Both men, whose outsize personas are a popular aspect of their brands, have proven to be astonishingly resilient figures in American life.
Image: Donald Trump, Don King
Boxing promoter Don King holds up the hand of Republican presidential candidate Donald Trump during a visit to the Pastors Leadership Conference at New Spirit Revival Center, Wednesday, Sept. 21, 2016, in Cleveland, Ohio. (AP Photo/ Evan Vucci)Evan Vucci / AP

When Don King, the iconic boxing promoter, dropped the n-word during a rambling, off-color monologue about race in America at a Pastors and Leadership Conference in Cleveland, Ohio, Republican presidential nominee Donald Trump didn't flinch. He remained frozen with a grin plastered on his face.

What could Trump have been thinking at that moment? Perhaps that RNC chairman Reince Priebus was right when he reportedly nixed a planned speech by King at the Republican National Convention this summer — or perhaps that he would be forced to do even more "outreach" to the African-American community to clean up any fallout from the gaffe.
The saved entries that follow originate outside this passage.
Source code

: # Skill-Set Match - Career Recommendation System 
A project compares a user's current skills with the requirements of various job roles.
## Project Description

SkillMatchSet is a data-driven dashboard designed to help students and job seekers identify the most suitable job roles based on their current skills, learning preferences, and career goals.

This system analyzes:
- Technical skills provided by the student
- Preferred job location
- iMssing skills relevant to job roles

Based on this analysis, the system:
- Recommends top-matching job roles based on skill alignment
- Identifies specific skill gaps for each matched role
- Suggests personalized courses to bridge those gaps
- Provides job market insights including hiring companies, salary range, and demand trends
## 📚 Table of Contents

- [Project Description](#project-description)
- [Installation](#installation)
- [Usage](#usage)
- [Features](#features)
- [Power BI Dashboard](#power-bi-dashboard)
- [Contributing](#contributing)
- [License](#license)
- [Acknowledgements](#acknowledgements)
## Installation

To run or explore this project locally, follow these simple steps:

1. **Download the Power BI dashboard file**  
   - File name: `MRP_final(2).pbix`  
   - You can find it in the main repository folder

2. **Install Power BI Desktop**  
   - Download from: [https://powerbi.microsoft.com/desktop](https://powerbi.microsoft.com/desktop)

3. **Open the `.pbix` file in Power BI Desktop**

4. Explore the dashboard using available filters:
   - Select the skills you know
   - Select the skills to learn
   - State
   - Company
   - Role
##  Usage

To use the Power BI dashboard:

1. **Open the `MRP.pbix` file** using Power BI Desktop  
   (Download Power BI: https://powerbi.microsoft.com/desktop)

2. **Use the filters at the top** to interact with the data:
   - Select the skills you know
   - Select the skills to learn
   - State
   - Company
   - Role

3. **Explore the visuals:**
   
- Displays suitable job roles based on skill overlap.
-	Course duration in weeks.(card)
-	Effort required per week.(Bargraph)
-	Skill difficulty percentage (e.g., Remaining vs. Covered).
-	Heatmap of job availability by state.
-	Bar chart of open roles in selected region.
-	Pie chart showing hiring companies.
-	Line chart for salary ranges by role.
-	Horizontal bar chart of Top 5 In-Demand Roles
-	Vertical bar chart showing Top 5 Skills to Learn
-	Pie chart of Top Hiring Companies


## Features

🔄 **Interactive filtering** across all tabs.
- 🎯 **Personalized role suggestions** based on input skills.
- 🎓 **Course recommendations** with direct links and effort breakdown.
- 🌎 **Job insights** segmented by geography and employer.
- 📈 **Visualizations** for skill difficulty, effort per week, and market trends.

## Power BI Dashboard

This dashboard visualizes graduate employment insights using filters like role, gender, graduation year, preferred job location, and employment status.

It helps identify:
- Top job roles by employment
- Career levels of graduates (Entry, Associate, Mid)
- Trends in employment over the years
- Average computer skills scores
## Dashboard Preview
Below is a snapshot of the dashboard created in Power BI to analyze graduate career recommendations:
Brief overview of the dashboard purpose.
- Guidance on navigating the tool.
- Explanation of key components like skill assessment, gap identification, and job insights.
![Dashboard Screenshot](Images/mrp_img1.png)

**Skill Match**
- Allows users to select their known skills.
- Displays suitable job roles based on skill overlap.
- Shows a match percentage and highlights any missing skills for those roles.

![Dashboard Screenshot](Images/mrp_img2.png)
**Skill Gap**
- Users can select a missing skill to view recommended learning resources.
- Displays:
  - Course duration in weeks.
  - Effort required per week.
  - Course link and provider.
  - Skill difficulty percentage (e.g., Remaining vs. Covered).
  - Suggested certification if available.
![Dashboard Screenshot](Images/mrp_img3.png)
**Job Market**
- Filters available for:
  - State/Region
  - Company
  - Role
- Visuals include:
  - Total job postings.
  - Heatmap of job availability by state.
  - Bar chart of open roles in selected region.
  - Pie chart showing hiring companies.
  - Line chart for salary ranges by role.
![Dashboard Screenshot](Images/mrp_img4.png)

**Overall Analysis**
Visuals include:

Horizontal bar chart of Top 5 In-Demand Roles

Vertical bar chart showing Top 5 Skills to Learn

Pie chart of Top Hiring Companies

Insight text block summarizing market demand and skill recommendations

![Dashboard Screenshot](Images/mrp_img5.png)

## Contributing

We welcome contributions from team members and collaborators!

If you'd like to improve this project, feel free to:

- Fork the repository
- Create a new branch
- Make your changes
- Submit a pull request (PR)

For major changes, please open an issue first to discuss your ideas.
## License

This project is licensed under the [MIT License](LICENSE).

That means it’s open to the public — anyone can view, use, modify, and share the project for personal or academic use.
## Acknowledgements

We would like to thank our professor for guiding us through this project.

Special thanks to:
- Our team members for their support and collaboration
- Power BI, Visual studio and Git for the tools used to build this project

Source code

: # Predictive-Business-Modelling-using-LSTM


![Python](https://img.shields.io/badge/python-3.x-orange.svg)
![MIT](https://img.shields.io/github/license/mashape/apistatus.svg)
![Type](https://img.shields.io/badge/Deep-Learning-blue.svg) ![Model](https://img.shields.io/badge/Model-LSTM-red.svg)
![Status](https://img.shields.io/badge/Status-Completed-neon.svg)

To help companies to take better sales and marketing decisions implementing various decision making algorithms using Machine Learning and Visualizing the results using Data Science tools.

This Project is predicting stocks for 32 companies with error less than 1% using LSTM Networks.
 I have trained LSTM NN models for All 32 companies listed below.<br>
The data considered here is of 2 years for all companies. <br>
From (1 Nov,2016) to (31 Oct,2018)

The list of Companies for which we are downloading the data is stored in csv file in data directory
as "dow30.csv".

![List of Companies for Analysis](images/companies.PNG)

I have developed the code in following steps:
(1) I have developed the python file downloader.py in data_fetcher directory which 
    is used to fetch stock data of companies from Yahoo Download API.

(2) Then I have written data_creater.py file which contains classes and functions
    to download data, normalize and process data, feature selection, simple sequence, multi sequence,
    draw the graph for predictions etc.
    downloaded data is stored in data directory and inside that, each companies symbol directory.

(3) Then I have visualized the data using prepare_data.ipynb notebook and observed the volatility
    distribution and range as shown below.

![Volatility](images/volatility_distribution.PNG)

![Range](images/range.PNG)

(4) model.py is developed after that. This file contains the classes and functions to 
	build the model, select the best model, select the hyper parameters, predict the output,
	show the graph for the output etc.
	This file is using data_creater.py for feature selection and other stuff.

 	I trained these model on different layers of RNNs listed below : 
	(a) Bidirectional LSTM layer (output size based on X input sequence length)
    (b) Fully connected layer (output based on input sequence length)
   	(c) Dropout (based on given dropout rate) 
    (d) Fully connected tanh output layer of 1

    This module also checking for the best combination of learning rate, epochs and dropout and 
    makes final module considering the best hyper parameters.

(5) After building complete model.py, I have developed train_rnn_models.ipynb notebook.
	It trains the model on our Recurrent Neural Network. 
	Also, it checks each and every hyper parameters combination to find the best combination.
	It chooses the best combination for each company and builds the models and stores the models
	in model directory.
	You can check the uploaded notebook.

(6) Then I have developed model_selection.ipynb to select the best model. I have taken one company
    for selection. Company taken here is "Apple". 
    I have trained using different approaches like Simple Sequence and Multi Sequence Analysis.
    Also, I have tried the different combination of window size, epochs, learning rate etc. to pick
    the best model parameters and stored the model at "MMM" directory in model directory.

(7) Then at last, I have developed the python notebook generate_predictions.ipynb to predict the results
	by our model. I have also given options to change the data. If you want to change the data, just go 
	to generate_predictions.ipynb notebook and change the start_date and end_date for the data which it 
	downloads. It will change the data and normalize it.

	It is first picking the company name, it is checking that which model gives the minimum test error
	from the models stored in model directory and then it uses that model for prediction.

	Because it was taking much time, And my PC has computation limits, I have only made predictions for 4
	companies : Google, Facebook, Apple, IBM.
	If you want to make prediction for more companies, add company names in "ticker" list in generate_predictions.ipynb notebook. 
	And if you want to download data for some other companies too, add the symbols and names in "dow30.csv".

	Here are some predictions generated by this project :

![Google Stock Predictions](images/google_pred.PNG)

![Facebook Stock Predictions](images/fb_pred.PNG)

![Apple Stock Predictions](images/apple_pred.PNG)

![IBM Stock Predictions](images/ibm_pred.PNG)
"There’s only one Don King," Trump said following King's controversial introduction. "He’s a phenomenal person."

The parallels between King and Trump have not been lost on longtime political watchers. Besides their oft-parodied hairstyles, both men have carved out successful careers as what some might call shameless self-promoters. They have also both been repeatedly accused of gaining wealth and fame through the exploitation of others, shady business deals and even ties to organized crime.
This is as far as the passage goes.